Records provided START
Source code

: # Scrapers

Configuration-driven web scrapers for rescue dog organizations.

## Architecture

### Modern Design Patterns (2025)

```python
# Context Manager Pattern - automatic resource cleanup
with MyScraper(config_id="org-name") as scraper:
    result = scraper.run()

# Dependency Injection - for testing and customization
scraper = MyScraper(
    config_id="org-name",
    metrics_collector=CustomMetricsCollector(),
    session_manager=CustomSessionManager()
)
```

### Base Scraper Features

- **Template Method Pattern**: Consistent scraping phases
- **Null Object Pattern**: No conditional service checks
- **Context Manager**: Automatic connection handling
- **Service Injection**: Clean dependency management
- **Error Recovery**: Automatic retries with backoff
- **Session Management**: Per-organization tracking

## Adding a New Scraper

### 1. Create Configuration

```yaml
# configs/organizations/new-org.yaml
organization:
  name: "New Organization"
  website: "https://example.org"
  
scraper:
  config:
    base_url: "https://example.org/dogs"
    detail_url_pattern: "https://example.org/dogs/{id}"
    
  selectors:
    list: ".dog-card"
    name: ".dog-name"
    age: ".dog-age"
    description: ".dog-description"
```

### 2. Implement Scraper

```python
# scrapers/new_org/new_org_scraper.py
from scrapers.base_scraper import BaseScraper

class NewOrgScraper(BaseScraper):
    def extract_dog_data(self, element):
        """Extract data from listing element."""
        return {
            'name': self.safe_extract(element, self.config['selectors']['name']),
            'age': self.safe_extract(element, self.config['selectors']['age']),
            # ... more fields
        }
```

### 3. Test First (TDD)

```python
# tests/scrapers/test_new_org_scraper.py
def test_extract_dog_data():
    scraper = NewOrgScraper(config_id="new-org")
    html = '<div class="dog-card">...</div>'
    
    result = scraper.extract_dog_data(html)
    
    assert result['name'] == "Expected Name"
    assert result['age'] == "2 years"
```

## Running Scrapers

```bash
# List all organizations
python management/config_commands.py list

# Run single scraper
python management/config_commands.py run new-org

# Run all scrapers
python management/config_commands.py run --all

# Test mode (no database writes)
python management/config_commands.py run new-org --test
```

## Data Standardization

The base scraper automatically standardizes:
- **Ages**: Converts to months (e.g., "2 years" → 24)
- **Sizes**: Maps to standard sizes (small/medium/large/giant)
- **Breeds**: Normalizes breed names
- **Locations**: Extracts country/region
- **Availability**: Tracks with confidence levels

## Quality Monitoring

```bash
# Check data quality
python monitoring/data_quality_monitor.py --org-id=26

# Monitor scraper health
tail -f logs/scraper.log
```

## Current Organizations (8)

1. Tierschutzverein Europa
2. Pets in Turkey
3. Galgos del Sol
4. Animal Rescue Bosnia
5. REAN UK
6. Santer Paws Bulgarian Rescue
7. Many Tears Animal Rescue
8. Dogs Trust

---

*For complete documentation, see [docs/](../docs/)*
Records provided END
▸ **What the exercise asks**
What should come out is the exact run of lines from the one holding "- **Locations**: Extracts country/region" through the end of the records above, and nothing besides.

▸ **Task result**
- **Locations**: Extracts country/region
- **Availability**: Tracks with confidence levels

## Quality Monitoring

```bash
# Check data quality
python monitoring/data_quality_monitor.py --org-id=26

# Monitor scraper health
tail -f logs/scraper.log
```

## Current Organizations (8)

1. Tierschutzverein Europa
2. Pets in Turkey
3. Galgos del Sol
4. Animal Rescue Bosnia
5. REAN UK
6. Santer Paws Bulgarian Rescue
7. Many Tears Animal Rescue
8. Dogs Trust

---

*For complete documentation, see [docs/](../docs/)*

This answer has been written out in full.